= TASK GOAL =
Below are records that contain pictures; transcribe the text exactly and omit the pictures.

━━━━━━━━━━━━━━━━

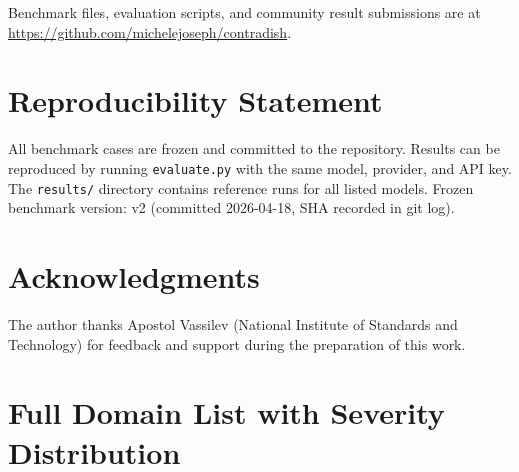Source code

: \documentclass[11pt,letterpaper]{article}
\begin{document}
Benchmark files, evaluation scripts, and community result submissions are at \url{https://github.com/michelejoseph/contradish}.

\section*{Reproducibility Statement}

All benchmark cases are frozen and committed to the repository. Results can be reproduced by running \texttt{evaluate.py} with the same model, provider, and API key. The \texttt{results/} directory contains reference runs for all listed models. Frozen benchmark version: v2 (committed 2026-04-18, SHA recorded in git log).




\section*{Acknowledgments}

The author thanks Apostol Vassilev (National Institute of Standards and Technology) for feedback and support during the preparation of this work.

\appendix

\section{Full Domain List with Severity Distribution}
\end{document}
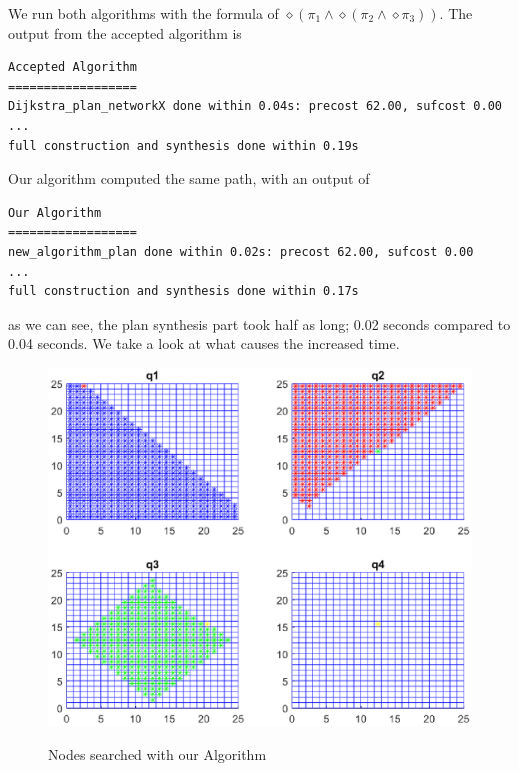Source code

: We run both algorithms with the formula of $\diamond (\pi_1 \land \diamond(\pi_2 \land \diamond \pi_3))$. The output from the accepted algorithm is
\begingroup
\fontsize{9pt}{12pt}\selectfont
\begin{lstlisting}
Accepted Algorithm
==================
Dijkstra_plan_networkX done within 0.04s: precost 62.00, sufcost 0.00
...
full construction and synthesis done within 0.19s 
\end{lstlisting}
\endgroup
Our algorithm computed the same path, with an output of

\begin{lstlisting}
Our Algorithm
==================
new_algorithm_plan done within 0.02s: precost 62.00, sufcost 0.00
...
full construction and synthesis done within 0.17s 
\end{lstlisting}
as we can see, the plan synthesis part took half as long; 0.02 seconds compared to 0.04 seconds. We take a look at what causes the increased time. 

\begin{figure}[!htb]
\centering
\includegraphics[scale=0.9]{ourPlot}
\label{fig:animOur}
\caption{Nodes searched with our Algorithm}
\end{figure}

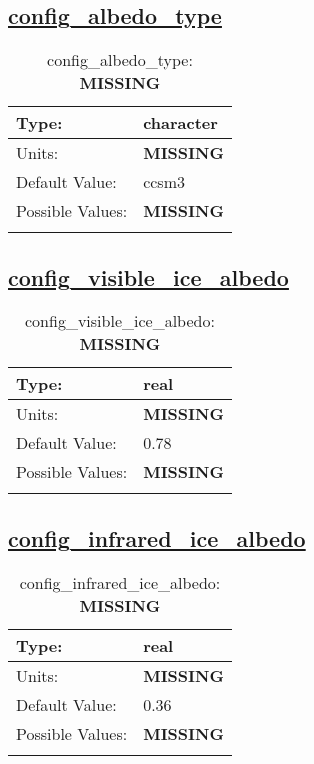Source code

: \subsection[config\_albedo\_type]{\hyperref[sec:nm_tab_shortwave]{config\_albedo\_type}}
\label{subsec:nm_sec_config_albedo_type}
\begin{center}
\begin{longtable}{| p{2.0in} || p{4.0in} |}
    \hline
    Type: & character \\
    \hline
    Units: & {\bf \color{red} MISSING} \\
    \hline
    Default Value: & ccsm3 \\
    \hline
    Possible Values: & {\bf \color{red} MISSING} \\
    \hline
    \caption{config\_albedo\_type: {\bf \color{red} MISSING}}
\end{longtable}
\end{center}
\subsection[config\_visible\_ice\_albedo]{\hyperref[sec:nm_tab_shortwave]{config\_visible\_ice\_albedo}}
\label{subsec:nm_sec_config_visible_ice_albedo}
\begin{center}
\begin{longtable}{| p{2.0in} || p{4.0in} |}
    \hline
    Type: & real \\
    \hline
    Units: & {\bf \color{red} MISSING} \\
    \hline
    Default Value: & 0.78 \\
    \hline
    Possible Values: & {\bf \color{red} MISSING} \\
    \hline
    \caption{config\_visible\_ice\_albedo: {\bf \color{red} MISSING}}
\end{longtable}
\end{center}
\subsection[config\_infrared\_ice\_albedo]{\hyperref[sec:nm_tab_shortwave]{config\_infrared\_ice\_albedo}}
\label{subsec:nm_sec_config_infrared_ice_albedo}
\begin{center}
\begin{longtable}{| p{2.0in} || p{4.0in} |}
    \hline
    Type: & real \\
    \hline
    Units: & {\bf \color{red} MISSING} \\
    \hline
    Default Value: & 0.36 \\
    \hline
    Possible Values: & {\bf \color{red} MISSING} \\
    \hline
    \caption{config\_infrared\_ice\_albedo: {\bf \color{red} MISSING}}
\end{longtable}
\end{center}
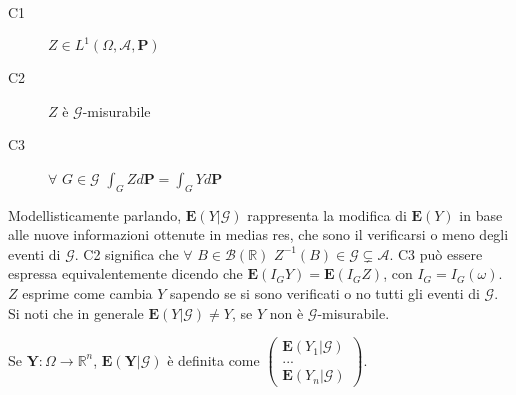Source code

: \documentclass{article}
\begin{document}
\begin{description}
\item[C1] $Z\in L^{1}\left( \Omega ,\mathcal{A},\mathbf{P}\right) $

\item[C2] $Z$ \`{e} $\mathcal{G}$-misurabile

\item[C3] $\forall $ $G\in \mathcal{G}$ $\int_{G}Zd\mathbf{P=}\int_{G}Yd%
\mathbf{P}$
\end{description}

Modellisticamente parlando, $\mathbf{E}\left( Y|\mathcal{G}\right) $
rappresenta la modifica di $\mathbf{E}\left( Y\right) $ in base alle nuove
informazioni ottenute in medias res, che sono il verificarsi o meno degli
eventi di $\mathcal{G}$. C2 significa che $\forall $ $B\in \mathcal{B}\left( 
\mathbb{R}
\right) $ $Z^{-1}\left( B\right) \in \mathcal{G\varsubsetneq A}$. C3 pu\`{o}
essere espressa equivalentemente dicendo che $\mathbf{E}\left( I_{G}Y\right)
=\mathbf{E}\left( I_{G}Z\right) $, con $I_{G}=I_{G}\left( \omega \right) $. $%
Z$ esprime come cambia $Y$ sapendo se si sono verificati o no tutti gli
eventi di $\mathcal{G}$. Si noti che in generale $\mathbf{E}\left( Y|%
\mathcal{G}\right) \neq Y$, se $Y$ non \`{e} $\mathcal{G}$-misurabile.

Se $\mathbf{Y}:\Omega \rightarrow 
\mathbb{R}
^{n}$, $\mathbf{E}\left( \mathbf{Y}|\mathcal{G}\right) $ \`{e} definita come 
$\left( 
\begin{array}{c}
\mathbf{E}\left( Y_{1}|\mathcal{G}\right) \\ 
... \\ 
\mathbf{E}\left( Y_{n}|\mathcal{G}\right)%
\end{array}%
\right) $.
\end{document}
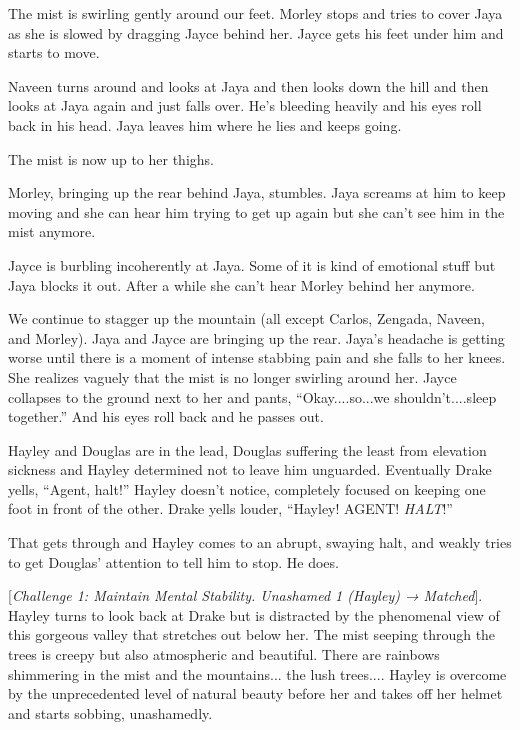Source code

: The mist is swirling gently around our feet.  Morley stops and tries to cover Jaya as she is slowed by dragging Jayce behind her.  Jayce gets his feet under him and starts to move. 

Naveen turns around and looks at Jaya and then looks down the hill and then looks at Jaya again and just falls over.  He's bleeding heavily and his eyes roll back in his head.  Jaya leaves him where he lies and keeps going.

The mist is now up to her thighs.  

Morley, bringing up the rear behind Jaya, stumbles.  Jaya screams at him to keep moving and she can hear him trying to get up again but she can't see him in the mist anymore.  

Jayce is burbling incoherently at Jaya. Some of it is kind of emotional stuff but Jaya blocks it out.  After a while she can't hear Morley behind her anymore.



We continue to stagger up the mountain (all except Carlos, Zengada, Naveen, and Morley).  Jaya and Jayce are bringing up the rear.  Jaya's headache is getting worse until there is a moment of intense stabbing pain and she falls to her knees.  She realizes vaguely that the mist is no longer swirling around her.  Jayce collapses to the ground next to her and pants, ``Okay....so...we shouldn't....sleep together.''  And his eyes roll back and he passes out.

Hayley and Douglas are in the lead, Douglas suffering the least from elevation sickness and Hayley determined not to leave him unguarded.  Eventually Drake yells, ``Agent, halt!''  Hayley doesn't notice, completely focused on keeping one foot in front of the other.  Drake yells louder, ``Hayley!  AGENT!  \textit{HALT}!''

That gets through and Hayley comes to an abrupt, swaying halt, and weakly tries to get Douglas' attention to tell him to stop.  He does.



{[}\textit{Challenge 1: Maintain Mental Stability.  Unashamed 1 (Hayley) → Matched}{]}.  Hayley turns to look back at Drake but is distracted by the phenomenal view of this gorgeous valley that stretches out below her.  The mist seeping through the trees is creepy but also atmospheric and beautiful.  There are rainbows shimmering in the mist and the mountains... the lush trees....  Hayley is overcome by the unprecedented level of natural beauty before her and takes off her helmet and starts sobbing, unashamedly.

━━━━━━━━━━━━━━━━

= ANSWER SPACE =
Source code

: \documentclass[11pt,letterpaper]{article}
\begin{document}
Benchmark files, evaluation scripts, and community result submissions are at \url{https://github.com/michelejoseph/contradish}.

\section*{Reproducibility Statement}

All benchmark cases are frozen and committed to the repository. Results can be reproduced by running \texttt{evaluate.py} with the same model, provider, and API key. The \texttt{results/} directory contains reference runs for all listed models. Frozen benchmark version: v2 (committed 2026-04-18, SHA recorded in git log).




\section*{Acknowledgments}

The author thanks Apostol Vassilev (National Institute of Standards and Technology) for feedback and support during the preparation of this work.

\appendix

\section{Full Domain List with Severity Distribution}
\end{document}
Source code

: We run both algorithms with the formula of $\diamond (\pi_1 \land \diamond(\pi_2 \land \diamond \pi_3))$. The output from the accepted algorithm is
\begingroup
\fontsize{9pt}{12pt}\selectfont
\begin{lstlisting}
Accepted Algorithm
==================
Dijkstra_plan_networkX done within 0.04s: precost 62.00, sufcost 0.00
...
full construction and synthesis done within 0.19s 
\end{lstlisting}
\endgroup
Our algorithm computed the same path, with an output of

\begin{lstlisting}
Our Algorithm
==================
new_algorithm_plan done within 0.02s: precost 62.00, sufcost 0.00
...
full construction and synthesis done within 0.17s 
\end{lstlisting}
as we can see, the plan synthesis part took half as long; 0.02 seconds compared to 0.04 seconds. We take a look at what causes the increased time. 

\begin{figure}[!htb]
\centering
\includegraphics[scale=0.9]{ourPlot}
\label{fig:animOur}
\caption{Nodes searched with our Algorithm}
\end{figure}

Source code

: \subsection[config\_albedo\_type]{\hyperref[sec:nm_tab_shortwave]{config\_albedo\_type}}
\label{subsec:nm_sec_config_albedo_type}
\begin{center}
\begin{longtable}{| p{2.0in} || p{4.0in} |}
    \hline
    Type: & character \\
    \hline
    Units: & {\bf \color{red} MISSING} \\
    \hline
    Default Value: & ccsm3 \\
    \hline
    Possible Values: & {\bf \color{red} MISSING} \\
    \hline
    \caption{config\_albedo\_type: {\bf \color{red} MISSING}}
\end{longtable}
\end{center}
\subsection[config\_visible\_ice\_albedo]{\hyperref[sec:nm_tab_shortwave]{config\_visible\_ice\_albedo}}
\label{subsec:nm_sec_config_visible_ice_albedo}
\begin{center}
\begin{longtable}{| p{2.0in} || p{4.0in} |}
    \hline
    Type: & real \\
    \hline
    Units: & {\bf \color{red} MISSING} \\
    \hline
    Default Value: & 0.78 \\
    \hline
    Possible Values: & {\bf \color{red} MISSING} \\
    \hline
    \caption{config\_visible\_ice\_albedo: {\bf \color{red} MISSING}}
\end{longtable}
\end{center}
\subsection[config\_infrared\_ice\_albedo]{\hyperref[sec:nm_tab_shortwave]{config\_infrared\_ice\_albedo}}
\label{subsec:nm_sec_config_infrared_ice_albedo}
\begin{center}
\begin{longtable}{| p{2.0in} || p{4.0in} |}
    \hline
    Type: & real \\
    \hline
    Units: & {\bf \color{red} MISSING} \\
    \hline
    Default Value: & 0.36 \\
    \hline
    Possible Values: & {\bf \color{red} MISSING} \\
    \hline
    \caption{config\_infrared\_ice\_albedo: {\bf \color{red} MISSING}}
\end{longtable}
\end{center}
Source code

: \documentclass{article}
\begin{document}
\begin{description}
\item[C1] $Z\in L^{1}\left( \Omega ,\mathcal{A},\mathbf{P}\right) $

\item[C2] $Z$ \`{e} $\mathcal{G}$-misurabile

\item[C3] $\forall $ $G\in \mathcal{G}$ $\int_{G}Zd\mathbf{P=}\int_{G}Yd%
\mathbf{P}$
\end{description}

Modellisticamente parlando, $\mathbf{E}\left( Y|\mathcal{G}\right) $
rappresenta la modifica di $\mathbf{E}\left( Y\right) $ in base alle nuove
informazioni ottenute in medias res, che sono il verificarsi o meno degli
eventi di $\mathcal{G}$. C2 significa che $\forall $ $B\in \mathcal{B}\left( 
\mathbb{R}
\right) $ $Z^{-1}\left( B\right) \in \mathcal{G\varsubsetneq A}$. C3 pu\`{o}
essere espressa equivalentemente dicendo che $\mathbf{E}\left( I_{G}Y\right)
=\mathbf{E}\left( I_{G}Z\right) $, con $I_{G}=I_{G}\left( \omega \right) $. $%
Z$ esprime come cambia $Y$ sapendo se si sono verificati o no tutti gli
eventi di $\mathcal{G}$. Si noti che in generale $\mathbf{E}\left( Y|%
\mathcal{G}\right) \neq Y$, se $Y$ non \`{e} $\mathcal{G}$-misurabile.

Se $\mathbf{Y}:\Omega \rightarrow 
\mathbb{R}
^{n}$, $\mathbf{E}\left( \mathbf{Y}|\mathcal{G}\right) $ \`{e} definita come 
$\left( 
\begin{array}{c}
\mathbf{E}\left( Y_{1}|\mathcal{G}\right) \\ 
... \\ 
\mathbf{E}\left( Y_{n}|\mathcal{G}\right)%
\end{array}%
\right) $.
\end{document}
Source code

: The mist is swirling gently around our feet.  Morley stops and tries to cover Jaya as she is slowed by dragging Jayce behind her.  Jayce gets his feet under him and starts to move. 

Naveen turns around and looks at Jaya and then looks down the hill and then looks at Jaya again and just falls over.  He's bleeding heavily and his eyes roll back in his head.  Jaya leaves him where he lies and keeps going.

The mist is now up to her thighs.  

Morley, bringing up the rear behind Jaya, stumbles.  Jaya screams at him to keep moving and she can hear him trying to get up again but she can't see him in the mist anymore.  

Jayce is burbling incoherently at Jaya. Some of it is kind of emotional stuff but Jaya blocks it out.  After a while she can't hear Morley behind her anymore.



We continue to stagger up the mountain (all except Carlos, Zengada, Naveen, and Morley).  Jaya and Jayce are bringing up the rear.  Jaya's headache is getting worse until there is a moment of intense stabbing pain and she falls to her knees.  She realizes vaguely that the mist is no longer swirling around her.  Jayce collapses to the ground next to her and pants, ``Okay....so...we shouldn't....sleep together.''  And his eyes roll back and he passes out.

Hayley and Douglas are in the lead, Douglas suffering the least from elevation sickness and Hayley determined not to leave him unguarded.  Eventually Drake yells, ``Agent, halt!''  Hayley doesn't notice, completely focused on keeping one foot in front of the other.  Drake yells louder, ``Hayley!  AGENT!  \textit{HALT}!''

That gets through and Hayley comes to an abrupt, swaying halt, and weakly tries to get Douglas' attention to tell him to stop.  He does.



{[}\textit{Challenge 1: Maintain Mental Stability.  Unashamed 1 (Hayley) → Matched}{]}.  Hayley turns to look back at Drake but is distracted by the phenomenal view of this gorgeous valley that stretches out below her.  The mist seeping through the trees is creepy but also atmospheric and beautiful.  There are rainbows shimmering in the mist and the mountains... the lush trees....  Hayley is overcome by the unprecedented level of natural beauty before her and takes off her helmet and starts sobbing, unashamedly.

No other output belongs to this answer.